The generative AI revolution has begun – how did we get there?

Progress in artificial intelligence systems often seems to be cyclical. Every few years, computers are suddenly able to do something they’ve never been able to do before. “Here!”true believers in AI proclaim: “The age of artificial general intelligence is at hand!” “Nonsense!”skeptics say. “Remember self-driving cars?”

The truth usually lies somewhere in the middle.

We are in another cycle, this time with generative AI. The media headlines are dominated by news about the art of artificial intelligence, but there is also unprecedented progress in many completely disparate areas. In everything from video to biology, programming, writing, translation and more, AI is advancing at the same incredible pace.

Why is all this happening now?

You may be familiar with the latest developments in the world of AI. You’ve seen award-winning work, heard interviews from dead people, and read about breakthroughs in protein folding. But these new AI systems don’t just create cool demos in research labs. They are rapidly evolving into practical tools and true commercial products that anyone can use.

There is a reason why it all happened at once. All achievements are based on a new class of AI models that are more flexible and powerful than anything that has come before. Because they were first used for language tasks such as answering questions and writing essays, they are often referred to as large language models (LLMs). GPT3 from OpenAI, BERT from Google, etc. are all LLMs.

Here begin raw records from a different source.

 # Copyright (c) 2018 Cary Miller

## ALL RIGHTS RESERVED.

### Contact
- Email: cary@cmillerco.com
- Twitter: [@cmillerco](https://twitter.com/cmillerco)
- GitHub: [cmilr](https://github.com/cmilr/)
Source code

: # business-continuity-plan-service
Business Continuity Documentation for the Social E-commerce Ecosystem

But these models are extremely flexible and adaptable. The same mathematical structures have proven so useful in computer vision, biology, and more that some researchers have taken to calling them “master models” to better articulate their role in modern AI.

Where did these basic models come from and how did they break out of language to drive what we see in AI today?

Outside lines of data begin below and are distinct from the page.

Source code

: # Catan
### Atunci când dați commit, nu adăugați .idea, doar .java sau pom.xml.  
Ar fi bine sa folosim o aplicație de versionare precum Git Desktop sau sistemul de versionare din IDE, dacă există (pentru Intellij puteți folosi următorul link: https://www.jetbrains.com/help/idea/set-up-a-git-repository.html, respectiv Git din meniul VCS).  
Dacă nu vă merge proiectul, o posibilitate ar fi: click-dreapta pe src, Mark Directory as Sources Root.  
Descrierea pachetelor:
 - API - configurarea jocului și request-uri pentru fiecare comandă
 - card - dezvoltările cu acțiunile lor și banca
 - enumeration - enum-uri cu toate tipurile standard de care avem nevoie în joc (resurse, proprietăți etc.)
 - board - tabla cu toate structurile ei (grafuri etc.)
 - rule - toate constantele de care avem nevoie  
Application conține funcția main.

Basis of foundation models

There is a holy trinity in machine learning: models, data, and calculations. Models are algorithms that take input and produce output. The data refers to the examples on which the algorithms are trained. In order to learn something, there must be enough data with sufficient completeness so that the algorithms can produce a useful result. Models should be flexible enough to reflect the complexity of the data. And finally, there must be enough computing power to run the algorithms.

The first modern AI revolution occurred with deep learning in 2012, when solving computer vision problems with convolutional neural networks (CNNs) began. CNNs are similar in structure to the visual cortex. They have been around since the 1990s but have not yet been practical due to the high demands on computing power.

However, in 2006, Nvidia released CUDA, a programming language that allowed GPUs to be used as general purpose supercomputers. In 2009, AI researchers at Stanford introduced Imagenet, a collection of labeled images used to train computer vision algorithms. In 2012, AlexNet combined GPU-trained CNNs with Imagenet data to create the best visual classifier the world has ever seen. Deep learning and artificial intelligence burst out of there.

CNN, the ImageNet dataset, and GPUs were the magic combination that opened up huge advances in computer vision. 2012 sparked a boom in interest in deep learning and spawned entire industries, such as those related to autonomous driving. But we quickly realized that there were limits to this generation of deep learning. CNNs were good for vision, but other areas didn’t have their breakthrough in modeling. One huge gap was in natural language processing (NLP), that is, getting computers to understand and work with normal human language rather than code.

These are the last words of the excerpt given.